#### Extracted information:
=== Section Start ===

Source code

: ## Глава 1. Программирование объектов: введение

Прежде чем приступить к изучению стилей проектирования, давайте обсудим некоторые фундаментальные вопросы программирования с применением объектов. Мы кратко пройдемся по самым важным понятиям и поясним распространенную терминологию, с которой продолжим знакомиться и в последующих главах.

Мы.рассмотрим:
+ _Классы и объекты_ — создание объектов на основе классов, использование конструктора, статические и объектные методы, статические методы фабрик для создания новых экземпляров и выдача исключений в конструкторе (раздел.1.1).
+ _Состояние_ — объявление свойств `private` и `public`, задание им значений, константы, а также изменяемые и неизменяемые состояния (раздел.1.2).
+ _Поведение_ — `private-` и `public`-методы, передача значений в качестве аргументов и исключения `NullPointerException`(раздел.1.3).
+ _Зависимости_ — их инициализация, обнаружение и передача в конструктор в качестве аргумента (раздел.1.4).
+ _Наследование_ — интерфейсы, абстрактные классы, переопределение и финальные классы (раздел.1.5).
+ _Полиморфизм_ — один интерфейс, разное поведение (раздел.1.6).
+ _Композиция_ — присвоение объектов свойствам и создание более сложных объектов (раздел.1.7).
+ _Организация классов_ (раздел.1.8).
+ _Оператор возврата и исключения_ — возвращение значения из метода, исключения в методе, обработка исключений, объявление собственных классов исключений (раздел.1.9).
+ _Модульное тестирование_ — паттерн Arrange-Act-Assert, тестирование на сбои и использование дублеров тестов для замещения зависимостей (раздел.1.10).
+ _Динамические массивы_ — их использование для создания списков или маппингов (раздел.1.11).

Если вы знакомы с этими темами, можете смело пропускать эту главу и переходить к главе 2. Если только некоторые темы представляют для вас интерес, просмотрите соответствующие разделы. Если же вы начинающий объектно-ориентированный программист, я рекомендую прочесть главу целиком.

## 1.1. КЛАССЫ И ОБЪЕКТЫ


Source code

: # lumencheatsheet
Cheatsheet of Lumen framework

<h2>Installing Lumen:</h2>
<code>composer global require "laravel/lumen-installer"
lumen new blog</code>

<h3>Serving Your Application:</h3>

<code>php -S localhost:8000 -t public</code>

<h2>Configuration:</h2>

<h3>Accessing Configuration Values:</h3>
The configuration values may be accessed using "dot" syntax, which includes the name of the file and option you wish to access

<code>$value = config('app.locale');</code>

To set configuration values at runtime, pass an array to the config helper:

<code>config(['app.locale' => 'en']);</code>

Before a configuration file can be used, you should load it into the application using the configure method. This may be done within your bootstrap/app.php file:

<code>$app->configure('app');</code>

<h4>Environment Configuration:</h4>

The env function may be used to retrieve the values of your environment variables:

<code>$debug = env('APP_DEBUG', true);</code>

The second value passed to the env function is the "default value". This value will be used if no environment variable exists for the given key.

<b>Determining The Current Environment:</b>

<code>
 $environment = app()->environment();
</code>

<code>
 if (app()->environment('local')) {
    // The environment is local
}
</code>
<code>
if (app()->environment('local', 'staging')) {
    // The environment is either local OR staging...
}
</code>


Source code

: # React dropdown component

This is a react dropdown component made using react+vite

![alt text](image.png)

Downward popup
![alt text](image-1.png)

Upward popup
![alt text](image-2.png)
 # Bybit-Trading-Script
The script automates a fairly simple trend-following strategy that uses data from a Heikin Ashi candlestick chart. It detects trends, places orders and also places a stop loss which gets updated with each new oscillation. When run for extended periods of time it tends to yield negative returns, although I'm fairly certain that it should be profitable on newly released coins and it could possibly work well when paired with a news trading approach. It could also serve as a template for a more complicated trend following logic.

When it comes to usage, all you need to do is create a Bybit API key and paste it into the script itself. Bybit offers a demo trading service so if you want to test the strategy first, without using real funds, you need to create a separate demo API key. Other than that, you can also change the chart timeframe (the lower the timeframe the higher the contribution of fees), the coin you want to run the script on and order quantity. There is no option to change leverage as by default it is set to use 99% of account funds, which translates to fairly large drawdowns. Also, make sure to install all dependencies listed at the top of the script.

=== Section End ===

#### Exercise aim:
The first line of the entries above marks where to begin; repeat each line exactly through the one that contains "неизменяемые состояния (раздел.1.2).", and include that line.

#### Response below:
Source code

: ## Глава 1. Программирование объектов: введение

Прежде чем приступить к изучению стилей проектирования, давайте обсудим некоторые фундаментальные вопросы программирования с применением объектов. Мы кратко пройдемся по самым важным понятиям и поясним распространенную терминологию, с которой продолжим знакомиться и в последующих главах.

Мы.рассмотрим:
+ _Классы и объекты_ — создание объектов на основе классов, использование конструктора, статические и объектные методы, статические методы фабрик для создания новых экземпляров и выдача исключений в конструкторе (раздел.1.1).
+ _Состояние_ — объявление свойств `private` и `public`, задание им значений, константы, а также изменяемые и неизменяемые состояния (раздел.1.2).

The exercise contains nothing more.